The Singh brothers on Friday said they are “evaluating the option to challenge the majority arbitration award in Singapore Courts” – after the Supreme Court dismissed their plea challenging Delhi High Court’s order allowing Japanese drug maker Daiichi Sankyo to enforce a foreign arbitration award of Rs 3,500 crore.
“We respect today’s ruling by the Hon’ble Supreme Court of India,” said RHC Holdings in a emailed statement.
The holding company owns assets of the Singh brothers, including listed entities Fortis Healthcare and Religare Enterprises .
“However, we are disappointed by the decision,” RHC Holdings said..
Malvinder Singh and Shivinder Singh, referred to as the Singh brothers, filed a special leave petition in the Supreme Court on February 7 after the Delhi High Court allowed Daiichi to enforce an arbitral award of Rs 3,500 crore.
RHC Holdings said it believes it has been wronged in the majority Singapore arbitration award.
“The case has hurt and crippled our entire group.

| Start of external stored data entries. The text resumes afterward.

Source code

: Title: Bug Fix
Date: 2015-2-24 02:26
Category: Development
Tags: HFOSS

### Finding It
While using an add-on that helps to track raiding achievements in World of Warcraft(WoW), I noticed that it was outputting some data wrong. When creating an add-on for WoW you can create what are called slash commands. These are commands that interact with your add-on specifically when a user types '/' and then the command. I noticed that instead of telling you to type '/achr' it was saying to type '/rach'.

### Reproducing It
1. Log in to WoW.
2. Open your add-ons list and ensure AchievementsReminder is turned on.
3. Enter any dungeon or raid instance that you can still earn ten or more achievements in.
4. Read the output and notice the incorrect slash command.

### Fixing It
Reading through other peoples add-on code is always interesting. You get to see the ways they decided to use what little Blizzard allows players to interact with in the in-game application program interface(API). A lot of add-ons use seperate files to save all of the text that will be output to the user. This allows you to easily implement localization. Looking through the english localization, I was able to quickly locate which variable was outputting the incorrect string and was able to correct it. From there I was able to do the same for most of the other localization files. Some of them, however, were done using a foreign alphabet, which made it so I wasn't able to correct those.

We would now like to fight for our Justice and Pride at this point and not for economics only,” RHC Holdings said.
The Singh brothers also contended that there was no misrepresentation or concealment in the Ranbaxy deal to Daiichi Sankyo.
“These are false accusations made against the respondents four years after Daiichi Sankyo bought Ranbaxy (after around 9-10 months of due-diligence),” the RHC Holdings said.

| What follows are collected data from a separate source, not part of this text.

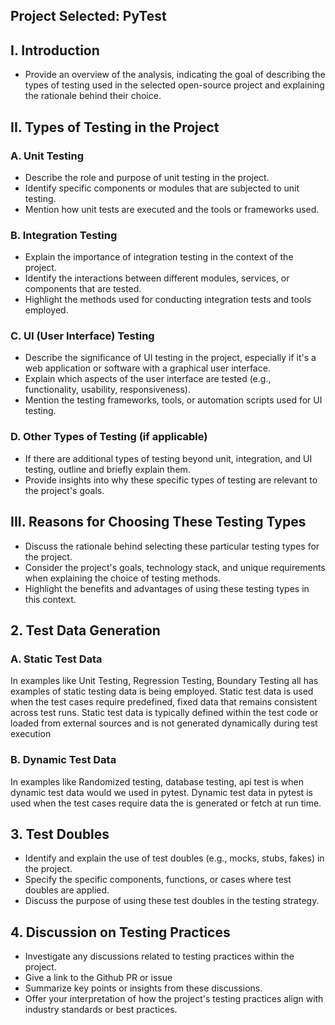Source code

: ## Project Selected: PyTest

## I. Introduction
- Provide an overview of the analysis, indicating the goal of describing the types of testing used in the selected open-source project and explaining the rationale behind their choice.

## II. Types of Testing in the Project
### A. Unit Testing
- Describe the role and purpose of unit testing in the project.
- Identify specific components or modules that are subjected to unit testing.
- Mention how unit tests are executed and the tools or frameworks used.

### B. Integration Testing
- Explain the importance of integration testing in the context of the project.
- Identify the interactions between different modules, services, or components that are tested.
- Highlight the methods used for conducting integration tests and tools employed.

### C. UI (User Interface) Testing
- Describe the significance of UI testing in the project, especially if it's a web application or software with a graphical user interface.
- Explain which aspects of the user interface are tested (e.g., functionality, usability, responsiveness).
- Mention the testing frameworks, tools, or automation scripts used for UI testing.

### D. Other Types of Testing (if applicable)
- If there are additional types of testing beyond unit, integration, and UI testing, outline and briefly explain them.
- Provide insights into why these specific types of testing are relevant to the project's goals.

## III. Reasons for Choosing These Testing Types
- Discuss the rationale behind selecting these particular testing types for the project.
- Consider the project's goals, technology stack, and unique requirements when explaining the choice of testing methods.
- Highlight the benefits and advantages of using these testing types in this context.

## 2. Test Data Generation
### A. Static Test Data
In examples like Unit Testing, Regression Testing, Boundary Testing all has examples of static testing data is being employed. Static test data is used when the test cases require predefined, fixed data that remains consistent across test runs. Static test data is typically defined within the test code or loaded from external sources and is not generated dynamically during test execution
### B. Dynamic Test Data
In examples like Randomized testing, database testing, api test is when dynamic test data would we used in pytest. Dynamic test data in pytest is used when the test cases require data the is generated or fetch at run time. 



## 3. Test Doubles
- Identify and explain the use of test doubles (e.g., mocks, stubs, fakes) in the project.
- Specify the specific components, functions, or cases where test doubles are applied.
- Discuss the purpose of using these test doubles in the testing strategy.

## 4. Discussion on Testing Practices
<!-- 
To find discussions on testing strategy in a GitHub repository, you can follow these steps:

Visit the GitHub repository for the project you're interested in.
Look for the "Issues" tab on the repository's page.
Use the search bar within the Issues tab to search for terms related to testing, such as "testing strategy," "test cases," or "test automation."
-->
- Investigate any discussions related to testing practices within the project.
- Give a link to the Github PR or issue
- Summarize key points or insights from these discussions.
- Offer your interpretation of how the project's testing practices align with industry standards or best practices.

RHC Holdings claimed that the products made by Ranbaxy had always been of good quality, which even the US FDA maintained in their statements, and hence continued to sell in the US.
“Despite all the accusations by Daiichi Sankyo, they made profit from the sale in 2015, which is a clear indication of an intrinsic value of Ranbaxy,” the holding firm added.

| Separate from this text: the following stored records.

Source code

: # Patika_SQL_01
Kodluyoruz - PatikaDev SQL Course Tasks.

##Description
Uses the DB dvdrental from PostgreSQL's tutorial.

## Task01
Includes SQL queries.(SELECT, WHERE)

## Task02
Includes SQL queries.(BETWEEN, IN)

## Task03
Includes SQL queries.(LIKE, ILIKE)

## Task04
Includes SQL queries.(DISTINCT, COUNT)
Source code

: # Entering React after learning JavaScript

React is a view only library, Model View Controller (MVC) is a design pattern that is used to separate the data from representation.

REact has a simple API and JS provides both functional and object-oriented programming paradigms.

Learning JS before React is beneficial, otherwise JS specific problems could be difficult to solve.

After the apex court’s decision, the Singh brothers now have almost no legal options left in India to block enforcement of the arbitration award.
The two-judge bench, consisting of Justice Ranjan Gogoi and Justice R Banumathi, dismissed petitions filed the Singh brothers against Delhi High Court’s order.
“We are not inclined to interfere,” said Justice Ranjan Gogoi.
In April 2016, an arbitration tribunal in Singapore had ruled in favour of Daiichi, directing the Singh brothers to pay around Rs 2,563 crore in damages, plus interest of 4.44 percent per year from November 7, 2008 till the date of the award.
The tribunal found the brothers guilty of making false claims in a self-assessment report and of fraudulently misrepresenting and concealing the “genesis, nature and severity of the US regulatory investigations” of Ranbaxy when Daiichi bought their 34.82 percent stake for USD 2.4 billion in 2008.
The total deal value was USD 4.6 billion. The brothers have contested the award in Delhi High Court.